TASK - Search the entries below for the word "victim" and copy each line that has it.

PROVIDED RECORDS -
• • • • •

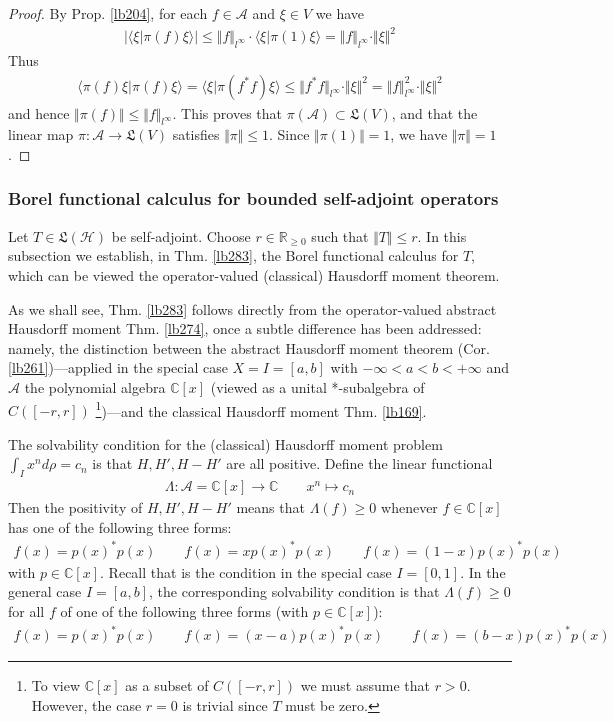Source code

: \documentclass[12pt,b5paper,notitlepage]{article}
\theoremstyle{definition}
\theoremstyle{plain}
\newcommand{\fk}{\mathfrak}
\newcommand{\bk}[1]{\langle {#1}\rangle}
\newcommand{\scr}{\mathscr}
\newcommand{\Cbb}{\mathbb C}
\newcommand{\Rbb}{\mathbb R}
\newcommand{\MH}{\mathcal H}
\newcommand{\SA}{\mathscr A}
\numberwithin{equation}{section}
\begin{document}
\begin{proof}
By Prop. \ref{lb204}, for each $f\in\scr A$ and $\xi\in V$ we have
\begin{align*}
|\bk{\xi|\pi(f)\xi}|\leq \Vert f\Vert_{l^\infty}\cdot\bk{\xi|\pi(1)\xi}=\Vert f\Vert_{l^\infty}\cdot \Vert\xi\Vert^2
\end{align*}
Thus
\begin{align*}
\bk{\pi(f)\xi|\pi(f)\xi}=\bk{\xi|\pi(f^*f)\xi}\leq \Vert f^*f\Vert_{l^\infty}\cdot \Vert\xi\Vert^2=\Vert f\Vert_{l^\infty}^2\cdot\Vert\xi\Vert^2
\end{align*}
and hence $\Vert\pi(f)\Vert\leq\Vert f\Vert_{l^\infty}$. This proves that $\pi(\SA)\subset\fk L(V)$, and that the linear map $\pi:\SA\rightarrow\fk L(V)$ satisfies $\Vert\pi\Vert\leq1$. Since $\Vert\pi(1)\Vert=1$, we have $\Vert\pi\Vert=1$.
\end{proof}



\subsubsection{Borel functional calculus for bounded self-adjoint operators}



Let $T\in\fk L(\MH)$ be self-adjoint. Choose $r\in\Rbb_{\geq0}$ such that $\Vert T\Vert\leq r$. In this subsection we establish, in Thm. \ref{lb283}, the Borel functional calculus for $T$, which can be viewed the operator-valued (classical) Hausdorff moment theorem.

As we shall see, Thm. \ref{lb283} follows directly from the operator-valued abstract Hausdorff moment Thm. \ref{lb274}, once a subtle difference has been addressed: namely, the distinction between the abstract Hausdorff moment theorem (Cor. \ref{lb261})---applied in the special case $X=I=[a,b]$ with $-\infty<a<b<+\infty$ and $\scr A$ the polynomial algebra $\Cbb[x]$ (viewed as a unital *-subalgebra of $C([-r,r])$ \footnote{To view $\Cbb[x]$ as a subset of $C([-r,r])$ we must assume that $r>0$. However, the case $r=0$ is trivial since $T$ must be zero.})---and the classical Hausdorff moment Thm. \ref{lb169}.


The solvability condition for the (classical) Hausdorff moment problem $\int_I x^nd\rho=c_n$ is that $H,H',H-H'$ are all positive. Define the linear functional
\begin{align*}
\Lambda:\scr A=\Cbb[x]\rightarrow\Cbb\qquad x^n\mapsto c_n
\end{align*}
Then the positivity of $H,H',H-H'$ means that $\Lambda(f)\geq0$ whenever $f\in\Cbb[x]$ has one of the following three forms:
\begin{align*}
f(x)=p(x)^*p(x)\qquad f(x)=xp(x)^*p(x)\qquad f(x)=(1-x)p(x)^*p(x)
\end{align*}
with $p\in\Cbb[x]$. Recall that is the condition in the special case $I=[0,1]$. In the general case $I=[a,b]$, the corresponding solvability condition is that $\Lambda(f)\geq0$ for all $f$ of one of the following three forms (with $p\in\Cbb[x]$):
\begin{align}\label{eq160}
f(x)=p(x)^*p(x)\qquad f(x)=(x-a)p(x)^*p(x)\qquad f(x)=(b-x)p(x)^*p(x)
\end{align}
\end{document}
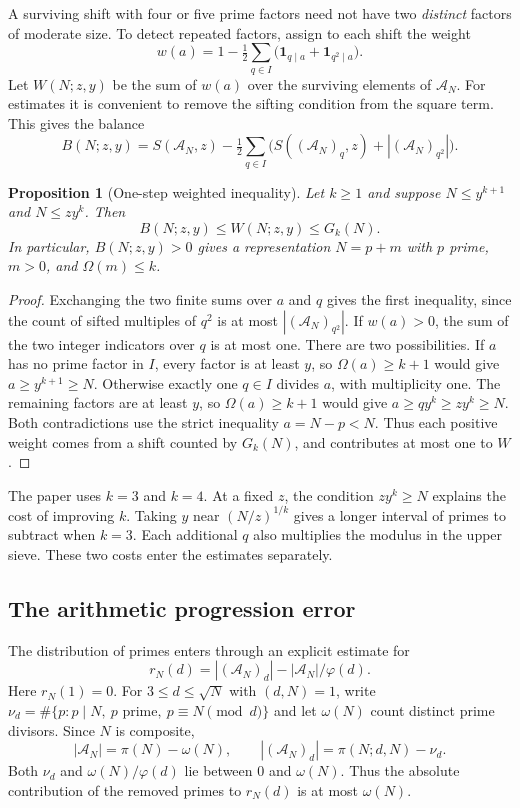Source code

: \documentclass[11pt]{article}
\newtheorem{proposition}[theorem]{Proposition}
\theoremstyle{remark}\newtheorem{remark}[theorem]{Remark}
\begin{document}
A surviving shift with four or five prime factors need not have two
\emph{distinct} factors of moderate size. To detect repeated factors, assign
to each shift the weight
\[
 w(a)=1-\tfrac12\sum_{q\in I}
              \bigl(\mathbf 1_{q\mid a}+\mathbf 1_{q^2\mid a}\bigr).
\]
Let $W(N;z,y)$ be the sum of $w(a)$ over the surviving elements of $\mathcal A_N$.
For estimates it is convenient to remove the sifting condition from the
square term. This gives the balance
\begin{equation}\label{eq:switch}
 B(N;z,y)=S(\mathcal A_N,z)-\tfrac12\sum_{q\in I}
           \bigl(S((\mathcal A_N)_q,z)+|(\mathcal A_N)_{q^2}|\bigr).
\end{equation}

\begin{proposition}[One-step weighted inequality]\label{prop:pinch}
Let $k\ge1$ and suppose $N\le y^{k+1}$ and $N\le z y^k$. Then
\[
       B(N;z,y)\le W(N;z,y)\le G_k(N).
\]
In particular, $B(N;z,y)>0$ gives a representation $N=p+m$ with
$p$ prime, $m>0$, and $\Omega(m)\le k$.
\end{proposition}
\begin{proof}
Exchanging the two finite sums over $a$ and $q$ gives the first
inequality, since the count of sifted multiples of $q^2$ is at most
$|(\mathcal A_N)_{q^2}|$. If $w(a)>0$, the sum of the two integer indicators
over $q$ is at most one. There are two possibilities. If $a$ has no
prime factor in $I$, every factor is at least $y$, so $\Omega(a)\ge k+1$
would give $a\ge y^{k+1}\ge N$. Otherwise exactly one $q\in I$ divides
$a$, with multiplicity one. The remaining factors are at least $y$, so
$\Omega(a)\ge k+1$ would give $a\ge qy^k\ge zy^k\ge N$. Both
contradictions use the strict inequality $a=N-p<N$. Thus each positive
weight comes from a shift counted by $G_k(N)$, and contributes at most
one to $W$.
\end{proof}

The paper uses $k=3$ and $k=4$. At a fixed $z$, the condition
$zy^k\ge N$ explains the cost of improving $k$.
Taking $y$ near $(N/z)^{1/k}$ gives a longer interval of primes to
subtract when $k=3$. Each additional $q$ also multiplies the modulus
in the upper sieve. These two costs enter the estimates separately.

\subsection{The arithmetic progression error}

The distribution of primes enters through an explicit estimate for
\[
         r_N(d)=|(\mathcal A_N)_d|-|\mathcal A_N|/\varphi(d).
\]
Here $r_N(1)=0$. For $3\le d\le\sqrt N$ with $(d,N)=1$, write
$\nu_d=\#\{p:p\mid N,\ p\text{ prime},\ p\equiv N\pmod d\}$ and
let $\omega(N)$ count distinct prime divisors. Since $N$ is composite,
\[
 |\mathcal A_N|=\pi(N)-\omega(N),\qquad
 |(\mathcal A_N)_d|=\pi(N;d,N)-\nu_d.
\]
Both $\nu_d$ and $\omega(N)/\varphi(d)$ lie between $0$ and
$\omega(N)$. Thus the absolute contribution of the removed primes to
$r_N(d)$ is at most $\omega(N)$.
\end{document}
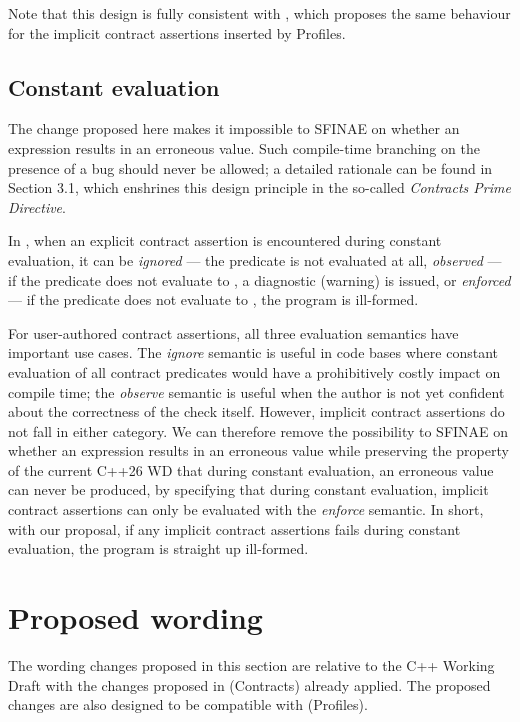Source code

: Note that this design is fully consistent with \cite{P3081R1}, which proposes the same behaviour for the implicit contract assertions inserted by Profiles.

\subsection{Constant evaluation}

The change proposed here makes it impossible to SFINAE on whether an expression results in an erroneous value. Such compile-time branching on the presence of a bug should never be allowed; a detailed rationale can be found in \cite{P2900R13} Section 3.1, which enshrines this design principle in the so-called \emph{Contracts Prime Directive}.

In \cite{P2900R13}, when an explicit contract assertion is encountered during constant evaluation, it can be \emph{ignored} --- the predicate is not evaluated at all, \emph{observed} --- if the predicate does not evaluate to , a diagnostic (warning) is issued, or \emph{enforced} --- if the predicate does not evaluate to , the program is ill-formed.

For user-authored contract assertions, all three evaluation semantics have important use cases. The \emph{ignore} semantic is useful in code bases where constant evaluation of all contract predicates would have a prohibitively costly impact on compile time; the \emph{observe} semantic is useful when the author is not yet confident about the correctness of the check itself. However, implicit contract assertions do not fall in either category. We can therefore remove the possibility to SFINAE on whether an expression results in an erroneous value while preserving the property of the current C++26 WD that during constant evaluation, an erroneous value can never be produced, by specifying that during constant evaluation, implicit contract assertions can only be evaluated with the \emph{enforce} semantic. In short, with our proposal, if any implicit contract assertions fails during constant evaluation, the program is straight up ill-formed.

\section{Proposed wording}

The wording changes proposed in this section are relative to the C++ Working Draft \cite{N5001} with the changes proposed in \cite{P2900R13} (Contracts) already applied. The proposed changes are also designed to be compatible with \cite{P3081R1} (Profiles).

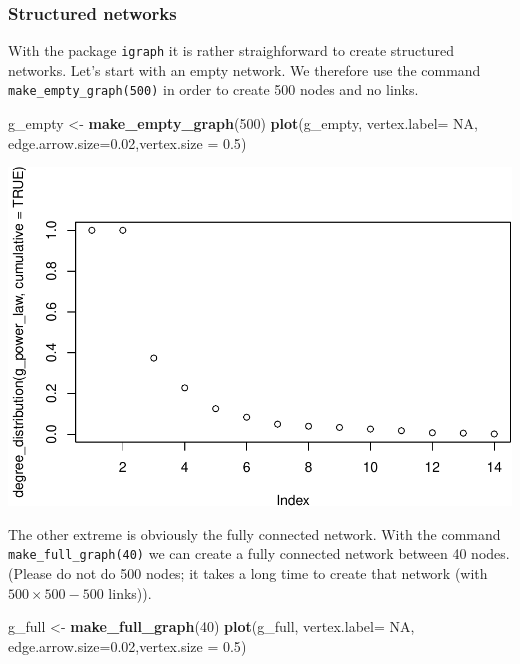 \documentclass[]{article}
\newenvironment{Shaded}{\begin{snugshade}}{\end{snugshade}}
\newcommand{\KeywordTok}[1]{\textcolor[rgb]{0.13,0.29,0.53}{\textbf{#1}}}
\newcommand{\DataTypeTok}[1]{\textcolor[rgb]{0.13,0.29,0.53}{#1}}
\newcommand{\DecValTok}[1]{\textcolor[rgb]{0.00,0.00,0.81}{#1}}
\newcommand{\FloatTok}[1]{\textcolor[rgb]{0.00,0.00,0.81}{#1}}
\newcommand{\StringTok}[1]{\textcolor[rgb]{0.31,0.60,0.02}{#1}}
\newcommand{\OtherTok}[1]{\textcolor[rgb]{0.56,0.35,0.01}{#1}}
\newcommand{\NormalTok}[1]{#1}
\theoremstyle{definition}
\theoremstyle{definition}
\theoremstyle{definition}
\theoremstyle{remark}
\begin{document}
\subsubsection{Structured networks}\label{structured-networks}

With the package \texttt{igraph} it is rather straighforward to create
structured networks. Let's start with an empty network. We therefore use
the command \texttt{make\_empty\_graph(500)} in order to create 500
nodes and no links.

\begin{Shaded}
\begin{Highlighting}[]
\NormalTok{g_empty <-}\StringTok{ }\KeywordTok{make_empty_graph}\NormalTok{(}\DecValTok{500}\NormalTok{)}
\KeywordTok{plot}\NormalTok{(g_empty, }\DataTypeTok{vertex.label=} \OtherTok{NA}\NormalTok{, }\DataTypeTok{edge.arrow.size=}\FloatTok{0.02}\NormalTok{,}\DataTypeTok{vertex.size =} \FloatTok{0.5}\NormalTok{)}
\end{Highlighting}
\end{Shaded}

\includegraphics{ResearchTools_files/figure-latex/unnamed-chunk-59-1.pdf}

The other extreme is obviously the fully connected network. With the
command \texttt{make\_full\_graph(40)} we can create a fully connected
network between 40 nodes. (Please do not do 500 nodes; it takes a long
time to create that network (with \(500 \times 500 - 500\) links)).

\begin{Shaded}
\begin{Highlighting}[]
\NormalTok{g_full <-}\StringTok{ }\KeywordTok{make_full_graph}\NormalTok{(}\DecValTok{40}\NormalTok{)}
\KeywordTok{plot}\NormalTok{(g_full, }\DataTypeTok{vertex.label=} \OtherTok{NA}\NormalTok{, }\DataTypeTok{edge.arrow.size=}\FloatTok{0.02}\NormalTok{,}\DataTypeTok{vertex.size =} \FloatTok{0.5}\NormalTok{)}
\end{Highlighting}
\end{Shaded}
\end{document}

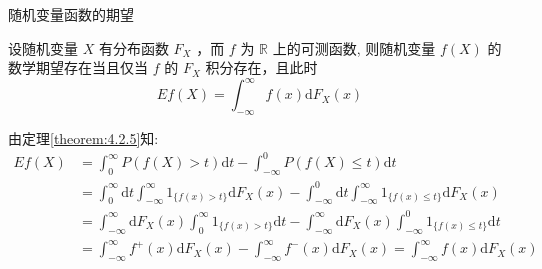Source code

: \documentclass[Prob-All.tex]{subfiles}
\begin{document}
\begin{frame}{随机变量函数的期望}
\begin{thm}
设随机变量 $X$ 有分布函数 $F_{X}$ ，而 $f$ 为 $\mathbb{R}$ 上的可测函数, 则随机变量 $f(X)$ 的数学期望存在当且仅当 $f$ 的 $F_{X}$ 积分存在，且此时
\[
E f(X)=\int_{-\infty}^{\infty} f(x) \mathrm{d} F_{X}(x)
\]
\end{thm}
\pause
\zheng
由定理\ref{theorem:4.2.5}知:
\begin{align*}
E f(X)  &=\int_{0}^{\infty} P(f(X)>t) \mathrm{d} t-\int_{-\infty}^{0} P(f(X) \leqslant t) \mathrm{d} t \\
&=\int_{0}^{\infty} \mathrm{d} t \int_{-\infty}^{\infty} 1_{\{f(x)>t\}} \mathrm{d} F_{X}(x)-\int_{-\infty}^{0} \mathrm{d} t \int_{-\infty}^{\infty} 1_{\{f(x) \leqslant t\}} \mathrm{d} F_{X}(x)\\
&=\int_{-\infty}^{\infty} \mathrm{d} F_{X}(x) \int_{0}^{\infty} 1_{\{f(x)>t\}} \mathrm{d} t-\int_{-\infty}^{\infty} \mathrm{d} F_{X}(x) \int_{-\infty}^{0} 1_{\{f(x) \leqslant t\}} \mathrm{d} t \\
&
=\int_{-\infty}^{\infty} f^{+}(x) \mathrm{d} F_{X}(x)-\int_{-\infty}^{\infty} f^{-}(x) \mathrm{d} F_{X}(x)=\int_{-\infty}^{\infty} f(x) \mathrm{d} F_{X}(x)
\end{align*}

\end{frame}
\end{document}
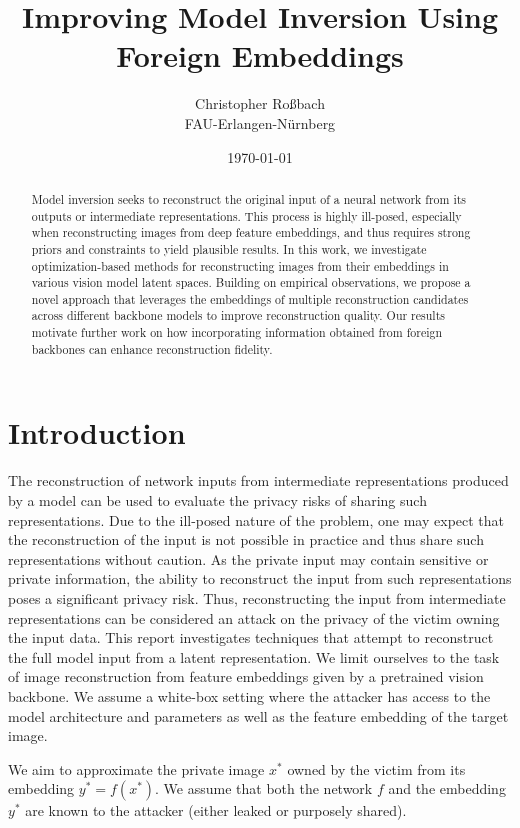 \documentclass[10pt,twocolumn]{article}
\title{Improving Model Inversion Using Foreign Embeddings}
\author{Christopher Roßbach \\ FAU-Erlangen-Nürnberg}
\date{\today}
\begin{document}
\maketitle
\begin{abstract}
    Model inversion seeks to reconstruct the original input of a neural network from its outputs or intermediate representations.
    This process is highly ill-posed, especially when reconstructing images from deep feature embeddings, and thus requires strong priors and constraints to yield plausible results.
    In this work, we investigate optimization-based methods for reconstructing images from their embeddings in various vision model latent spaces.
    Building on empirical observations, we propose a novel approach that leverages the embeddings of multiple reconstruction candidates across different backbone models to improve reconstruction quality.
    Our results motivate further work on how incorporating information obtained from foreign backbones can enhance reconstruction fidelity.
\end{abstract}

\section{Introduction}
The reconstruction of network inputs from intermediate representations produced by a model can be used to evaluate the privacy risks of sharing such representations.
Due to the ill-posed nature of the problem, one may expect that the reconstruction of the input is not possible in practice and thus share such representations without caution.
As the private input may contain sensitive or private information, the ability to reconstruct the input from such representations poses a significant privacy risk.
Thus, reconstructing the input from intermediate representations can be considered an attack on the privacy of the victim owning the input data.
This report investigates techniques that attempt to reconstruct the full model input from a latent representation.
We limit ourselves to the task of image reconstruction from feature embeddings given by a pretrained vision backbone.
We assume a white-box setting where the attacker has access to the model architecture and parameters as well as the feature embedding of the target image.

We aim to approximate the private image $x^*$ owned by the victim from its embedding $y^* = f(x^*)$.
We assume that both the network $f$ and the embedding $y^*$ are known to the attacker (either leaked or purposely shared).
\end{document}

• • • • •

PROBLEM SOLUTION -
Thus, reconstructing the input from intermediate representations can be considered an attack on the privacy of the victim owning the input data.
We aim to approximate the private image $x^*$ owned by the victim from its embedding $y^* = f(x^*)$.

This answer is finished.